And leaders communicate that vision to their staff, to their team, as I like to call them, you know, I have team members. Because they really are. They, without them, each one of them has a clear function in the practice. I communicate that to them and I also communicate to them that they are valued. And that’s really important to me as a leader, as a human being, communicating to other people that they matter and that they have a purpose in the firm. And you’d be surprised that, you know, sometimes that even goes a longer way then, you know, bonuses and other things. You know, people need to know that they have a purpose bigger than themselves.

Davina: Absolutely. And you remember, you probably remember so clearly what it was like when you were, you know, by yourself struggling trying to get things done and needing some help and, you know, that’s vivid in your mind. So when you have people come in, especially good people, for any attorneys out there who have, own their own practice, I’m sure everybody’s had the experience of hiring somebody that didn’t work out or wasn’t a good fit, you know, initially when you’re first trying to figure out how to do this. And that really, so when you get people who are a really good fit,  you value them so much, don’t you?

Elsa: I do. I do. And if I may,  you touched on a point, you know, on, I had an experience last year where I actually had to let someone go. Yeah, I did. And that’s something that as business owners, you know, we’re going to have to deal with. And surprisingly, when I made the decision to let this person go, because, you know, she just, her work product was just not up to par. And I was losing money. Let me be quite frank. And I did not let this situation fester for a long time. 

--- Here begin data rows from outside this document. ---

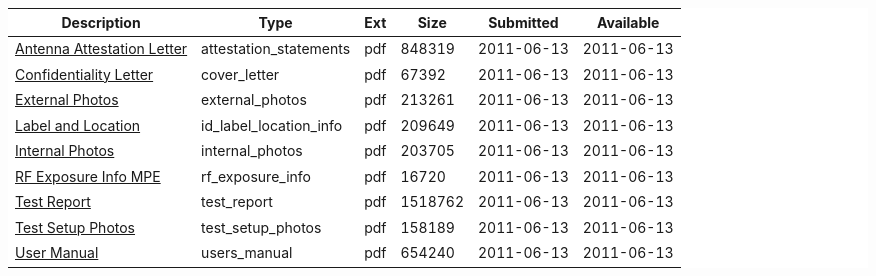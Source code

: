 | Description | Type | Ext | Size | Submitted | Available |
| ----------- | ---- | --- | ---- | --------- | --------- |
| [Antenna Attestation Letter](YCXRFA-Z106/8b16ad03b417c4f3595325b6222481ee/1481818.pdf) | attestation_statements | pdf | 848319 | 2011-06-13 | 2011-06-13 |
| [Confidentiality Letter](YCXRFA-Z106/8b16ad03b417c4f3595325b6222481ee/1481819.pdf) | cover_letter | pdf | 67392 | 2011-06-13 | 2011-06-13 |
| [External Photos](YCXRFA-Z106/8b16ad03b417c4f3595325b6222481ee/1481821.pdf) | external_photos | pdf | 213261 | 2011-06-13 | 2011-06-13 |
| [Label and Location](YCXRFA-Z106/8b16ad03b417c4f3595325b6222481ee/1481823.pdf) | id_label_location_info | pdf | 209649 | 2011-06-13 | 2011-06-13 |
| [Internal Photos](YCXRFA-Z106/8b16ad03b417c4f3595325b6222481ee/1481822.pdf) | internal_photos | pdf | 203705 | 2011-06-13 | 2011-06-13 |
| [RF Exposure Info MPE](YCXRFA-Z106/8b16ad03b417c4f3595325b6222481ee/1481825.pdf) | rf_exposure_info | pdf | 16720 | 2011-06-13 | 2011-06-13 |
| [Test Report](YCXRFA-Z106/8b16ad03b417c4f3595325b6222481ee/1481827.pdf) | test_report | pdf | 1518762 | 2011-06-13 | 2011-06-13 |
| [Test Setup Photos](YCXRFA-Z106/8b16ad03b417c4f3595325b6222481ee/1481828.pdf) | test_setup_photos | pdf | 158189 | 2011-06-13 | 2011-06-13 |
| [User Manual](YCXRFA-Z106/8b16ad03b417c4f3595325b6222481ee/1481829.pdf) | users_manual | pdf | 654240 | 2011-06-13 | 2011-06-13 |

And I made a decision. Of course, you know, I had counseled this person and offered tools to help them, you know, be the best at their role. But those things were not helping. So I had to make a decision. And surprisingly, I felt a sense of relief when I let the person go. And it was for me personally, because I pride myself in really, you know, developing a relationship, you know, connection with my team members. 

So this, to me, constituted a severing. And it was different for me. It was the first time that I’d actually had to let someone go. And I wasn’t sure how I was going to handle that. But I put my, I took the feeling out of it, and then started thinking about the business. And when you look at the numbers and you start seeing that, wait a minute, this person is costing me money and this person is not getting me closer to my goal, you have to make the hard decision. And I did. And like I said, I felt relieved and I’m glad that I didn’t let the situation linger. 

Davina: Right. You know, I know you to be such a heart-centered person, that every person that you invite into your world is, you know, a special relationship, right? So that taking that step and really working through and saying that business is separate, it’s a separate entity from me, and this is about the business. 

That’s, you know, that’s the challenge that a lot of women attorneys have. Not all, but a lot of them have that challenge of saying, you know, it feels so personal when you start the business and it’s your business and it feels like it is you, right? And being able to separate that, you know, it’s wonderful that you were able to move so quickly and separate that for yourself and not take it, you know, to heart.

Elsa: Yeah. I mean I, you know, I’m a member of like different women’s groups online and stuff and I read about, you know, people that have employees that have lingered on, you know, a person’s staff for like months, you know? And they know the boss knows that they’re not doing well. The employee’s not doing well and they just allow this condition to fester and I’m thinking to myself my gosh you know how many nights of heartburn and, you know, headache? Just deal with it already.

Davina: Some people make it easier than others to let them go too. But you’re in a really good place right now with your business and you’ve added, you’re adding probate services. So that’s going to be a very exciting part. So you’re gonna really combine your love for the estate planning, your passion for that and with your litigation excellence by doing some of the probate work, right? What made you decide to move into that area?

Elsa: Well, you know, it’s a, you know, a natural progression, you know, from estate planning and legacy planning. You know, I want to not only craft the estate plan for an individual, but I also want to be that lifelong partner for them. So when, unfortunately when people pass away, then you know, the probate process is activated in many cases. 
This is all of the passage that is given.